Dans son esprit, ce n'était pas une distinction ordinaire, un de ces hochets avec lesquels on conduit les Hommes.
C'était une marque d'appartenance à une chevalerie des temps modernes, la dernière peut-être, où l'on se comptait entre Compagnons, une chevalerie dont la liste fut close en 1946, à la notable exception de Sir Winston Churchill en 1958.
Depuis qu'Hubert Germain a fermé les yeux en 2021, il n'en reste plus que l'héritage dont vous êtes les héritiers, celui des Français Libres.
Alors pourquoi Grenoble ?
Il a bien sûr la longue liste de vos martyrs qui sont tombés pour la liberté : 840 fusillés, plus de 2000 morts au combat, 1150 déportés dont la moitié ne sont pas revenus. Et je pense Monsieur Malerba, à tous vos frères d'armes, à tous ceux que vous avez vu partir avec vous et qui ne sont pas revenus. J'imagine qu'aujourd'hui vous pensez à eux et vous savez que leurs ombres sont parmi nous.
Mais il y eut d'autres villes martyrs, d'autres populations décimées.
L'étalon auquel se mesure l'héroïsme de Grenoble est d'une autre nature. Le fil rouge qui relie toutes ces villes " Croix de la Libération " tient en trois principes :
le patriotisme d'instinct,
la volonté d'action,
l'esprit d'unité.
Ce patriotisme d'instinct s'est manifesté d'une manière éclatante le 11 novembre 1943.
Depuis l'invasion de la zone libre, Grenoble était sous la botte ennemie, italienne d'abord, allemande ensuite.
Voir leur ville sous la férule de l'occupant était pour vos grands anciens proprement insupportable.
Spontanément, le 11 novembre 1943, ils ont commencé une grève générale, sont descendus dans les rues, ont manifesté devant les officines de la Collaboration et ont rendu hommage à ceux de 14, ces " diables bleus ", qui ont été appelés ainsi par les Allemands pour leur ténacité sur le front.
Ce jour-là, la foule s'est fait peuple.
La répression fut évidemment terrible.
395 des vôtres furent déportés.
Mais à Grenoble il n'y eut pas seulement l'émotion, le front du refus instinctif et spontané.
Il y eut immédiatement une volonté d'action.
Ici, fidèle à nos traditions militaires et à la ténacité légendaire du militaire, l'armée d'Armistice dès 41 se souvint qu'elle était une armée et s'attacha à stocker et à camoufler des armes pour les jours où il serait possible de reprendre la lutte.

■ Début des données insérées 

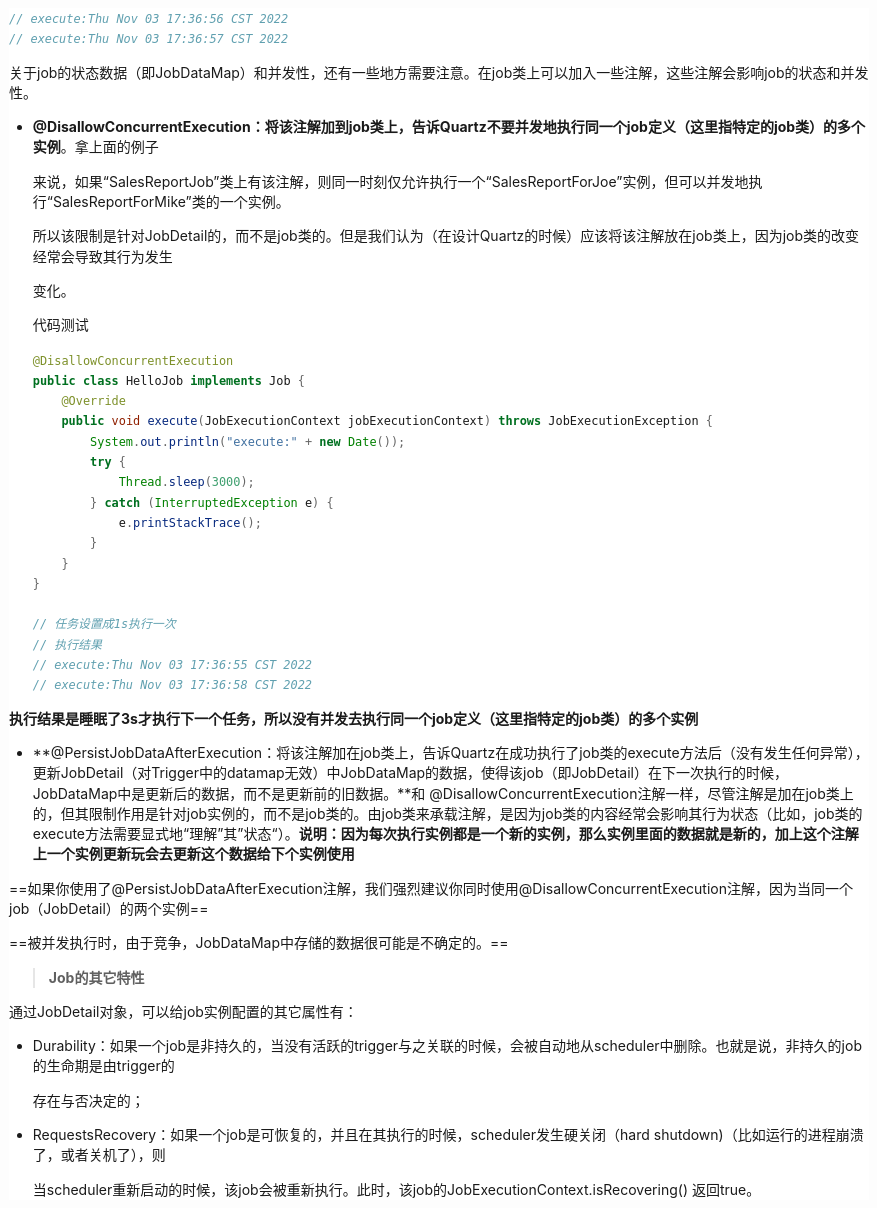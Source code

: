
   ```java
  // execute:Thu Nov 03 17:36:56 CST 2022
  // execute:Thu Nov 03 17:36:57 CST 2022 
  ```

关于job的状态数据（即JobDataMap）和并发性，还有一些地方需要注意。在job类上可以加入一些注解，这些注解会影响job的状态和并发性。

- **@DisallowConcurrentExecution：将该注解加到job类上，告诉Quartz不要并发地执行同一个job定义（这里指特定的job类）的多个实例**。拿上面的例子

  来说，如果“SalesReportJob”类上有该注解，则同一时刻仅允许执行一个“SalesReportForJoe”实例，但可以并发地执行“SalesReportForMike”类的一个实例。

  所以该限制是针对JobDetail的，而不是job类的。但是我们认为（在设计Quartz的时候）应该将该注解放在job类上，因为job类的改变经常会导致其行为发生

  变化。

  代码测试

  ```java
  @DisallowConcurrentExecution
  public class HelloJob implements Job { 
      @Override
      public void execute(JobExecutionContext jobExecutionContext) throws JobExecutionException {
          System.out.println("execute:" + new Date());
          try {
              Thread.sleep(3000);
          } catch (InterruptedException e) {
              e.printStackTrace();
          }
      }
  }
  
  // 任务设置成1s执行一次
  // 执行结果 
  // execute:Thu Nov 03 17:36:55 CST 2022
  // execute:Thu Nov 03 17:36:58 CST 2022 
  ```

​		**执行结果是睡眠了3s才执行下一个任务，所以没有并发去执行同一个job定义（这里指特定的job类）的多个实例**

- **@PersistJobDataAfterExecution：将该注解加在job类上，告诉Quartz在成功执行了job类的execute方法后（没有发生任何异常），更新JobDetail（对Trigger中的datamap无效）中JobDataMap的数据，使得该job（即JobDetail）在下一次执行的时候，JobDataMap中是更新后的数据，而不是更新前的旧数据。**和 @DisallowConcurrentExecution注解一样，尽管注解是加在job类上的，但其限制作用是针对job实例的，而不是job类的。由job类来承载注解，是因为job类的内容经常会影响其行为状态（比如，job类的execute方法需要显式地“理解”其”状态“）。**说明：因为每次执行实例都是一个新的实例，那么实例里面的数据就是新的，加上这个注解上一个实例更新玩会去更新这个数据给下个实例使用**

==如果你使用了@PersistJobDataAfterExecution注解，我们强烈建议你同时使用@DisallowConcurrentExecution注解，因为当同一个job（JobDetail）的两个实例==

==被并发执行时，由于竞争，JobDataMap中存储的数据很可能是不确定的。==

> **Job的其它特性**

通过JobDetail对象，可以给job实例配置的其它属性有：

- Durability：如果一个job是非持久的，当没有活跃的trigger与之关联的时候，会被自动地从scheduler中删除。也就是说，非持久的job的生命期是由trigger的

  存在与否决定的；

- RequestsRecovery：如果一个job是可恢复的，并且在其执行的时候，scheduler发生硬关闭（hard shutdown)（比如运行的进程崩溃了，或者关机了），则

  当scheduler重新启动的时候，该job会被重新执行。此时，该job的JobExecutionContext.isRecovering() 返回true。
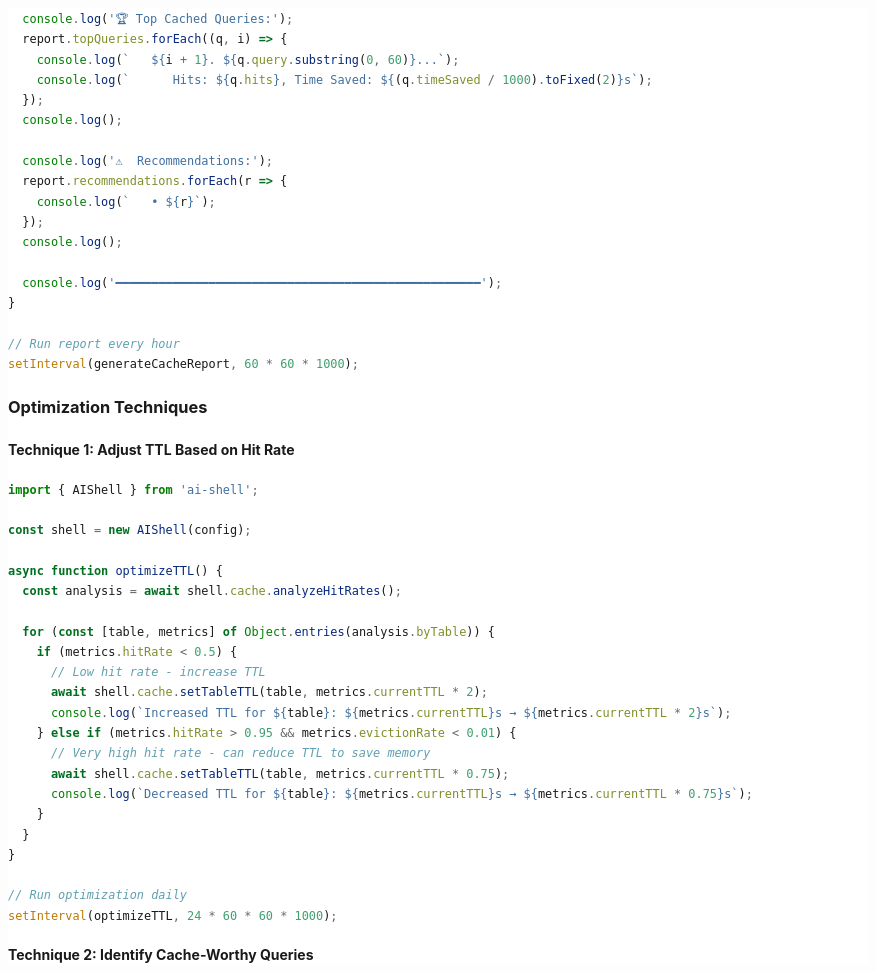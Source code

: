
 ```typescript
  console.log('🏆 Top Cached Queries:');
  report.topQueries.forEach((q, i) => {
    console.log(`   ${i + 1}. ${q.query.substring(0, 60)}...`);
    console.log(`      Hits: ${q.hits}, Time Saved: ${(q.timeSaved / 1000).toFixed(2)}s`);
  });
  console.log();

  console.log('⚠️  Recommendations:');
  report.recommendations.forEach(r => {
    console.log(`   • ${r}`);
  });
  console.log();

  console.log('━━━━━━━━━━━━━━━━━━━━━━━━━━━━━━━━━━━━━━━━━━━━━━━━━━━');
}

// Run report every hour
setInterval(generateCacheReport, 60 * 60 * 1000);
```

### Optimization Techniques

#### Technique 1: Adjust TTL Based on Hit Rate

```typescript
import { AIShell } from 'ai-shell';

const shell = new AIShell(config);

async function optimizeTTL() {
  const analysis = await shell.cache.analyzeHitRates();

  for (const [table, metrics] of Object.entries(analysis.byTable)) {
    if (metrics.hitRate < 0.5) {
      // Low hit rate - increase TTL
      await shell.cache.setTableTTL(table, metrics.currentTTL * 2);
      console.log(`Increased TTL for ${table}: ${metrics.currentTTL}s → ${metrics.currentTTL * 2}s`);
    } else if (metrics.hitRate > 0.95 && metrics.evictionRate < 0.01) {
      // Very high hit rate - can reduce TTL to save memory
      await shell.cache.setTableTTL(table, metrics.currentTTL * 0.75);
      console.log(`Decreased TTL for ${table}: ${metrics.currentTTL}s → ${metrics.currentTTL * 0.75}s`);
    }
  }
}

// Run optimization daily
setInterval(optimizeTTL, 24 * 60 * 60 * 1000);
```

#### Technique 2: Identify Cache-Worthy Queries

Les mouvements de résistance s'organisèrent spontanément, avec ceux de Francs-Tireurs, ceux de Combat, ceux de l'ORA, l'organisation de résistance de l'armée et de l'AS, l'armée secrète coordonnée par les MUR, les mouvements unis de Résistance.
Gonflés par les réfractaires du STO qui se réfugièrent en masse dans les massifs avoisinants, la région grenobloise devint un foyer bouillonnant de maquis, couronnée de magnifiques faits d'arme.
Il y eut dans la nuit du 13 au 14 Novembre 1943, la destruction du parc d'artillerie du Polygone par le capitaine Louis Nal et Aimé Requet.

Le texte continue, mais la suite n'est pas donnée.